January 12, 2015 — Another round in the fight over adequate fish passage at the Union River Dam came to an end late last month, but the heavyweight battle to relicense the hydroelectric generation facility is far from over.
In September 2013, the Federal Energy Regulatory Commission ordered Black Bear Hydro Partners LLC to conduct 16 environmental studies as a part of the company’s pending application to renew the dam’s license in 2017 Black Bear operates the dam and is owned by the Bermuda-based, Brookfield Renewable Energy Partners, a subsidiary of Brookfield Asset Management of Toronto.
In October, Black Bear filed an initial report of its studies. Interested parties including the National Marine Fisheries Service, the U.S Fish & Wildlife Service, the Department of Marine Resources, the Downeast Salmon Federation and the Union Salmon Association, among others, asked FERC to order that Black Bear do three new studies and do more work on five studies already required.

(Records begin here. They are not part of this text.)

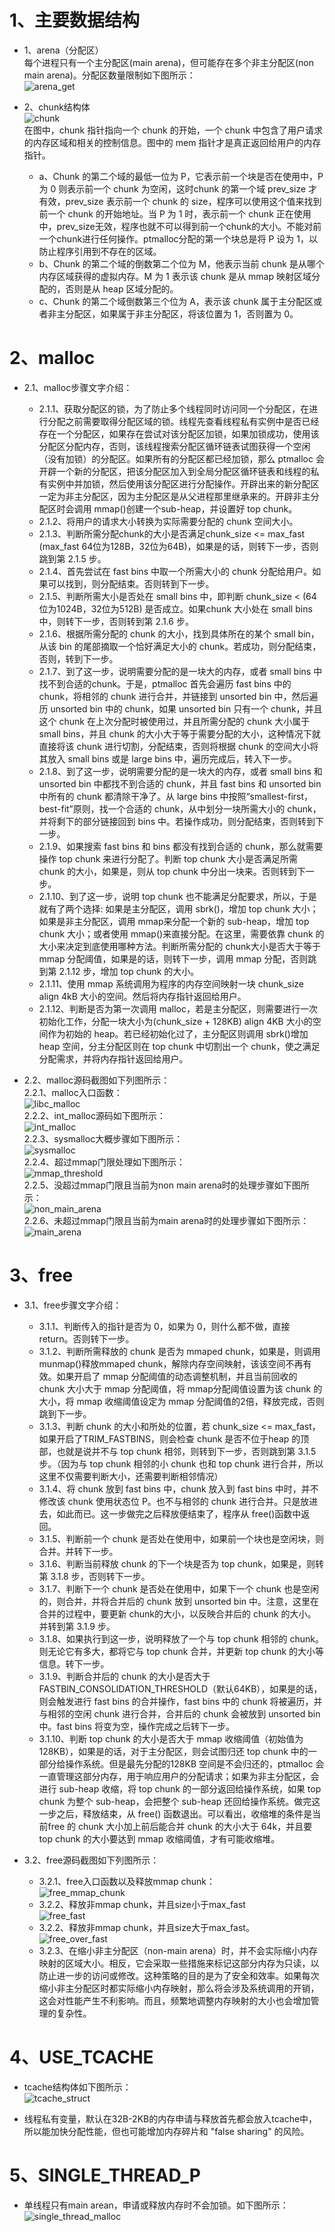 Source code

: # 1、主要数据结构
+ 1、arena（分配区）     
  每个进程只有一个主分配区(main arena)，但可能存在多个非主分配区(non main arena)。分配区数量限制如下图所示：  
  ![arena_get](../ptmalloc/arena_get.jpg)

+ 2、chunk结构体  
  ![chunk](../ptmalloc/chunk.jpg)  
  在图中，chunk 指针指向一个 chunk 的开始，一个 chunk 中包含了用户请求的内存区域和相关的控制信息。图中的 mem 指针才是真正返回给用户的内存指针。
  + a、Chunk 的第二个域的最低一位为 P，它表示前一个块是否在使用中，P 为 0 则表示前一个 chunk 为空闲，这时chunk 的第一个域 prev_size 才有效，prev_size 表示前一个 chunk 的 size，程序可以使用这个值来找到前一个 chunk 的开始地址。当 P 为 1 时，表示前一个 chunk 正在使用中，prev_size无效，程序也就不可以得到前一个chunk的大小。不能对前一个chunk进行任何操作。ptmalloc分配的第一个块总是将 P 设为 1，以防止程序引用到不存在的区域。
  + b、Chunk 的第二个域的倒数第二个位为 M，他表示当前 chunk 是从哪个内存区域获得的虚拟内存。M 为 1 表示该 chunk 是从 mmap 映射区域分配的，否则是从 heap 区域分配的。
  + c、Chunk 的第二个域倒数第三个位为 A，表示该 chunk 属于主分配区或者非主分配区，如果属于非主分配区，将该位置为 1，否则置为 0。

# 2、malloc
+ 2.1、malloc步骤文字介绍：  
  + 2.1.1、获取分配区的锁，为了防止多个线程同时访问同一个分配区，在进行分配之前需要取得分配区域的锁。线程先查看线程私有实例中是否已经存在一个分配区，如果存在尝试对该分配区加锁，如果加锁成功，使用该分配区分配内存，否则，该线程搜索分配区循环链表试图获得一个空闲（没有加锁）的分配区。如果所有的分配区都已经加锁，那么 ptmalloc 会开辟一个新的分配区，把该分配区加入到全局分配区循环链表和线程的私有实例中并加锁，然后使用该分配区进行分配操作。开辟出来的新分配区一定为非主分配区，因为主分配区是从父进程那里继承来的。开辟非主分配区时会调用 mmap()创建一个sub-heap，并设置好 top chunk。  
  + 2.1.2、将用户的请求大小转换为实际需要分配的 chunk 空间大小。  
  + 2.1.3、判断所需分配chunk的大小是否满足chunk_size <= max_fast (max_fast 64位为128B，32位为64B)，如果是的话，则转下一步，否则跳到第 2.1.5 步。  
  + 2.1.4、首先尝试在 fast bins 中取一个所需大小的 chunk 分配给用户。如果可以找到，则分配结束。否则转到下一步。  
  + 2.1.5、判断所需大小是否处在 small bins 中，即判断 chunk_size < (64位为1024B，32位为512B) 是否成立。如果chunk 大小处在 small bins 中，则转下一步，否则转到第 2.1.6 步。  
  + 2.1.6、根据所需分配的 chunk 的大小，找到具体所在的某个 small bin，从该 bin 的尾部摘取一个恰好满足大小的 chunk。若成功，则分配结束，否则，转到下一步。  
  + 2.1.7、到了这一步，说明需要分配的是一块大的内存，或者 small bins 中找不到合适的chunk。于是，ptmalloc 首先会遍历 fast bins 中的 chunk，将相邻的 chunk 进行合并，并链接到 unsorted bin 中，然后遍历 unsorted bin 中的 chunk，如果 unsorted bin 只有一个 chunk，并且这个 chunk 在上次分配时被使用过，并且所需分配的 chunk 大小属于 small bins，并且 chunk 的大小大于等于需要分配的大小，这种情况下就直接将该 chunk 进行切割，分配结束，否则将根据 chunk 的空间大小将其放入 small bins 或是 large bins 中，遍历完成后，转入下一步。  
  + 2.1.8、到了这一步，说明需要分配的是一块大的内存，或者 small bins 和 unsorted bin 中都找不到合适的 chunk，并且 fast bins 和 unsorted bin 中所有的 chunk 都清除干净了。从 large bins 中按照“smallest-first，best-fit”原则，找一个合适的 chunk，从中划分一块所需大小的 chunk，并将剩下的部分链接回到 bins 中。若操作成功，则分配结束，否则转到下一步。  
  + 2.1.9、如果搜索 fast bins 和 bins 都没有找到合适的 chunk，那么就需要操作 top chunk 来进行分配了。判断 top chunk 大小是否满足所需 chunk 的大小，如果是，则从 top chunk 中分出一块来。否则转到下一步。  
  + 2.1.10、到了这一步，说明 top chunk 也不能满足分配要求，所以，于是就有了两个选择: 如果是主分配区，调用 sbrk()，增加 top chunk 大小；如果是非主分配区，调用 mmap来分配一个新的 sub-heap，增加 top chunk 大小；或者使用 mmap()来直接分配。在这里，需要依靠 chunk 的大小来决定到底使用哪种方法。判断所需分配的 chunk大小是否大于等于 mmap 分配阈值，如果是的话，则转下一步，调用 mmap 分配，否则跳到第 2.1.12 步，增加 top chunk 的大小。  
  + 2.1.11、使用 mmap 系统调用为程序的内存空间映射一块 chunk_size align 4kB 大小的空间。然后将内存指针返回给用户。  
  + 2.1.12、判断是否为第一次调用 malloc，若是主分配区，则需要进行一次初始化工作，分配一块大小为(chunk_size + 128KB) align 4KB 大小的空间作为初始的 heap。若已经初始化过了，主分配区则调用 sbrk()增加 heap 空间，分主分配区则在 top chunk 中切割出一个 chunk，使之满足分配需求，并将内存指针返回给用户。

+ 2.2、malloc源码截图如下列图所示：  
  2.2.1、malloc入口函数：  
  ![libc_malloc](../ptmalloc/libc_malloc.jpg)  
  2.2.2、int_malloc源码如下图所示：  
  ![int_malloc](../ptmalloc/int_malloc.jpg)  
  2.2.3、sysmalloc大概步骤如下图所示：  
  ![sysmalloc](../ptmalloc/sysmalloc.jpg)  
  2.2.4、超过mmap门限处理如下图所示：  
  ![mmap_threshold](../ptmalloc/mmap_threshold.jpg)  
  2.2.5、没超过mmap门限且当前为non main arena时的处理步骤如下图所示：  
  ![non_main_arena](../ptmalloc/non_main_arena.jpg)  
  2.2.6、未超过mmap门限且当前为main arena时的处理步骤如下图所示：  
  ![main_arena](../ptmalloc/main_arena.jpg)

# 3、free
+ 3.1、free步骤文字介绍：  
  + 3.1.1、判断传入的指针是否为 0，如果为 0，则什么都不做，直接 return。否则转下一步。  
  + 3.1.2、判断所需释放的 chunk 是否为 mmaped chunk，如果是，则调用 munmap()释放mmaped chunk，解除内存空间映射，该该空间不再有效。如果开启了 mmap 分配阈值的动态调整机制，并且当前回收的 chunk 大小大于 mmap 分配阈值，将 mmap分配阈值设置为该 chunk 的大小，将 mmap 收缩阈值设定为 mmap 分配阈值的2倍，释放完成，否则跳到下一步。  
  + 3.1.3、判断 chunk 的大小和所处的位置，若 chunk_size <= max_fast，如果开启了TRIM_FASTBINS，则会检查 chunk 是否不位于heap 的顶部，也就是说并不与 top chunk 相邻，则转到下一步，否则跳到第 3.1.5 步。（因为与 top chunk 相邻的小 chunk 也和 top chunk 进行合并，所以这里不仅需要判断大小，还需要判断相邻情况）  
  + 3.1.4、将 chunk 放到 fast bins 中，chunk 放入到 fast bins 中时，并不修改该 chunk 使用状态位 P。也不与相邻的 chunk 进行合并。只是放进去，如此而已。这一步做完之后释放便结束了，程序从 free()函数中返回。  
  + 3.1.5、判断前一个 chunk 是否处在使用中，如果前一个块也是空闲块，则合并。并转下一步。  
  + 3.1.6、判断当前释放 chunk 的下一个块是否为 top chunk，如果是，则转第 3.1.8 步，否则转下一步。  
  + 3.1.7、判断下一个 chunk 是否处在使用中，如果下一个 chunk 也是空闲的，则合并，并将合并后的 chunk 放到 unsorted bin 中。注意，这里在合并的过程中，要更新 chunk的大小，以反映合并后的 chunk 的大小。并转到第 3.1.9 步。  
  + 3.1.8、如果执行到这一步，说明释放了一个与 top chunk 相邻的 chunk。则无论它有多大，都将它与 top chunk 合并，并更新 top chunk 的大小等信息。转下一步。  
  + 3.1.9、判断合并后的 chunk 的大小是否大于 FASTBIN_CONSOLIDATION_THRESHOLD（默认64KB），如果是的话，则会触发进行 fast bins 的合并操作，fast bins 中的 chunk 将被遍历，并与相邻的空闲 chunk 进行合并，合并后的 chunk 会被放到 unsorted bin 中。fast bins 将变为空，操作完成之后转下一步。  
  + 3.1.10、判断 top chunk 的大小是否大于 mmap 收缩阈值（初始值为 128KB），如果是的话，对于主分配区，则会试图归还 top chunk 中的一部分给操作系统。但是最先分配的128KB 空间是不会归还的，ptmalloc 会一直管理这部分内存，用于响应用户的分配请求；如果为非主分配区，会进行 sub-heap 收缩，将 top chunk 的一部分返回给操作系统，如果 top chunk 为整个 sub-heap，会把整个 sub-heap 还回给操作系统。做完这一步之后，释放结束，从 free() 函数退出。可以看出，收缩堆的条件是当前free 的 chunk 大小加上前后能合并 chunk 的大小大于 64k，并且要 top chunk 的大小要达到 mmap 收缩阈值，才有可能收缩堆。

+ 3.2、free源码截图如下列图所示：  
  + 3.2.1、free入口函数以及释放mmap chunk：  
  ![free_mmap_chunk](../ptmalloc/free_mmap_chunk.jpg)  
  + 3.2.2、释放非mmap chunk，并且size小于max_fast  
  ![free_fast](../ptmalloc/free_fast.jpg)  
  + 3.2.2、释放非mmap chunk，并且size大于max_fast。  
  ![free_over_fast](../ptmalloc/free_over_fast.jpg)  
  + 3.2.3、在缩小非主分配区（non-main arena）时，并不会实际缩小内存映射的区域大小。相反，它会采取一些措施来标记这部分内存为只读，以防止进一步的访问或修改。这种策略的目的是为了安全和效率。如果每次缩小非主分配区时都实际缩小内存映射，那么将会涉及系统调用的开销，这会对性能产生不利影响。而且，频繁地调整内存映射的大小也会增加管理的复杂性。

# 4、USE_TCACHE
+ tcache结构体如下图所示：  
  ![tcache_struct](../ptmalloc/tcache_struct.jpg)

+ 线程私有变量，默认在32B-2KB的内存申请与释放首先都会放入tcache中，所以能加快分配性能，但也可能增加内存碎片和 "false sharing" 的风险。

# 5、SINGLE_THREAD_P
+ 单线程只有main arean，申请或释放内存时不会加锁。如下图所示：  
  ![single_thread_malloc](../ptmalloc/single_thread_malloc.jpg)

In a letter to Black Bear dated Dec. 30, FERC approved two of the requests, approved three more with some modification but denied request that the company conduct a new study of upstream passage beyond the dam for river herring such as alewives, and modify its study of upstream passage for the American eel requested by a conservation group and a comprehensive study to determine the “fish community” in the Union River watershed requested by, among other parties, NMFS and DMR.
Despite the split decision, Duane Shaw, executive director of the Downeast Salmon Federation, was pleased with the commission’s action.
“This is really good from our perspective,” Shaw said in a telephone conversation last week.
FERC’s earlier order “didn’t require any field studies,” to be conducted by Black Bear and Brookfield, “and now they are,” Shaw said. The possibility that those studies could be “very expensive,” Shaw said, has led Brookfield to agree to sit down with “a broad coalition” of interested stakeholders in an effort to come to an agreement on the studies’ scope.